“Best thing in the world for them,” Chet agreed. “Let them back him on a few points and it’ll steady them. I’ll look for you.”

In the morning he rose early and busied himself with his chores so that he might be ready when the hunters came. It was not an ideal hunting day. The morning was lowery and overcast and warm and there was a wind from the east that promised fog or rain. With an eye on the clouds Chet worked swiftly. He fed Job in the shed where the dog usually slept and it chanced that he left the door latched so that Job was a prisoner until the others arrived. They were a little ahead of time and Chet asked them to wait a little. He had been picking apples in the orchard behind the shed and he took them out there to see the full barrels of firm fruit. Job went out into the orchard with them and no one of the men noticed that the dog slipped away beyond the barn toward the woods.

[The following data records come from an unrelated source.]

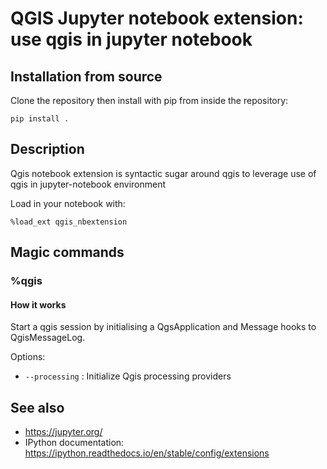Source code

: # QGIS Jupyter notebook extension: use qgis in jupyter notebook  

## Installation from source

Clone the repository then install with pip from inside the repository:

```
pip install .
```

## Description

Qgis notebook extension is syntactic sugar around qgis to leverage use of qgis in jupyter-notebook environment

Load in your notebook with:

```
%load_ext qgis_nbextension
```

## Magic commands

### %qgis

#### How it works

Start a qgis session by initialising a QgsApplication and Message hooks to QgisMessageLog.

Options:

- `--processing` : Initialize Qgis processing providers


## See also

- https://jupyter.org/
- IPython documentation: https://ipython.readthedocs.io/en/stable/config/extensions




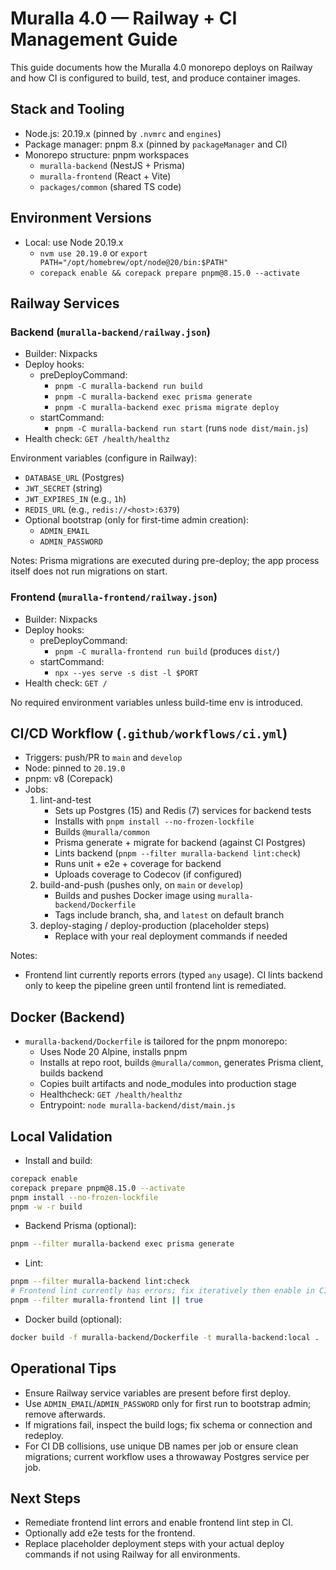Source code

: # Muralla 4.0 — Railway + CI Management Guide

This guide documents how the Muralla 4.0 monorepo deploys on Railway and how CI is configured to build, test, and produce container images.

## Stack and Tooling
- Node.js: 20.19.x (pinned by `.nvmrc` and `engines`)
- Package manager: pnpm 8.x (pinned by `packageManager` and CI)
- Monorepo structure: pnpm workspaces
  - `muralla-backend` (NestJS + Prisma)
  - `muralla-frontend` (React + Vite)
  - `packages/common` (shared TS code)

## Environment Versions
- Local: use Node 20.19.x
  - `nvm use 20.19.0` or `export PATH="/opt/homebrew/opt/node@20/bin:$PATH"`
  - `corepack enable && corepack prepare pnpm@8.15.0 --activate`

## Railway Services

### Backend (`muralla-backend/railway.json`)
- Builder: Nixpacks
- Deploy hooks:
  - preDeployCommand:
    - `pnpm -C muralla-backend run build`
    - `pnpm -C muralla-backend exec prisma generate`
    - `pnpm -C muralla-backend exec prisma migrate deploy`
  - startCommand:
    - `pnpm -C muralla-backend run start` (runs `node dist/main.js`)
- Health check: `GET /health/healthz`

Environment variables (configure in Railway):
- `DATABASE_URL` (Postgres)
- `JWT_SECRET` (string)
- `JWT_EXPIRES_IN` (e.g., `1h`)
- `REDIS_URL` (e.g., `redis://<host>:6379`)
- Optional bootstrap (only for first-time admin creation):
  - `ADMIN_EMAIL`
  - `ADMIN_PASSWORD`

Notes: Prisma migrations are executed during pre-deploy; the app process itself does not run migrations on start.

### Frontend (`muralla-frontend/railway.json`)
- Builder: Nixpacks
- Deploy hooks:
  - preDeployCommand:
    - `pnpm -C muralla-frontend run build` (produces `dist/`)
  - startCommand:
    - `npx --yes serve -s dist -l $PORT`
- Health check: `GET /`

No required environment variables unless build-time env is introduced.

## CI/CD Workflow (`.github/workflows/ci.yml`)
- Triggers: push/PR to `main` and `develop`
- Node: pinned to `20.19.0`
- pnpm: v8 (Corepack)
- Jobs:
  1. lint-and-test
     - Sets up Postgres (15) and Redis (7) services for backend tests
     - Installs with `pnpm install --no-frozen-lockfile`
     - Builds `@muralla/common`
     - Prisma generate + migrate for backend (against CI Postgres)
     - Lints backend (`pnpm --filter muralla-backend lint:check`)
     - Runs unit + e2e + coverage for backend
     - Uploads coverage to Codecov (if configured)
  2. build-and-push (pushes only, on `main` or `develop`)
     - Builds and pushes Docker image using `muralla-backend/Dockerfile`
     - Tags include branch, sha, and `latest` on default branch
  3. deploy-staging / deploy-production (placeholder steps)
     - Replace with your real deployment commands if needed

Notes:
- Frontend lint currently reports errors (typed `any` usage). CI lints backend only to keep the pipeline green until frontend lint is remediated.

## Docker (Backend)
- `muralla-backend/Dockerfile` is tailored for the pnpm monorepo:
  - Uses Node 20 Alpine, installs pnpm
  - Installs at repo root, builds `@muralla/common`, generates Prisma client, builds backend
  - Copies built artifacts and node_modules into production stage
  - Healthcheck: `GET /health/healthz`
  - Entrypoint: `node muralla-backend/dist/main.js`

## Local Validation

- Install and build:
```sh
corepack enable
corepack prepare pnpm@8.15.0 --activate
pnpm install --no-frozen-lockfile
pnpm -w -r build
```

- Backend Prisma (optional):
```sh
pnpm --filter muralla-backend exec prisma generate
```

- Lint:
```sh
pnpm --filter muralla-backend lint:check
# Frontend lint currently has errors; fix iteratively then enable in CI
pnpm --filter muralla-frontend lint || true
```

- Docker build (optional):
```sh
docker build -f muralla-backend/Dockerfile -t muralla-backend:local .
```

## Operational Tips
- Ensure Railway service variables are present before first deploy.
- Use `ADMIN_EMAIL`/`ADMIN_PASSWORD` only for first run to bootstrap admin; remove afterwards.
- If migrations fail, inspect the build logs; fix schema or connection and redeploy.
- For CI DB collisions, use unique DB names per job or ensure clean migrations; current workflow uses a throwaway Postgres service per job.

## Next Steps
- Remediate frontend lint errors and enable frontend lint step in CI.
- Optionally add e2e tests for the frontend.
- Replace placeholder deployment steps with your actual deploy commands if not using Railway for all environments.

When a little later they were ready to start Chet missed the dog. He is a profane man, and he swore and whistled and called. Hayes, the man who had come with Gunther, winked at the doctor and asked Chet: “Is he a self-hunter? Has he gone off on his own?”

“Never did before,” Chet said hotly. His heat was for Job, not for Hayes. “I’ll teach him something!”

He went out behind the barn, still whistling and calling, and the others followed him. Their dogs were in the car in which they had come from Rockland. The three men walked across the garden to the brow of the hill above the river and Chet blew his whistle till he was purple of countenance. The other two were secretly amused, as men are apt to be amused when they find that an idol has feet of clay. For Job was a famous dog.

Hayes it was who caught first sight of him and said, “There he comes now.”

They all looked and saw Job loping heavily up the slope through an open fringe of birches. But it was not till he scrambled over the wall that they saw he bore something in his mouth.

Hayes said, “He’s got a woodchuck.”

Chet, with keener eyes, stared for a moment, then exclaimed exultantly: “He’s got that partridge I killed down there last night! I knew that bird was dead.”

They were still incredulous, even after he told them how he had shot the bird the night before.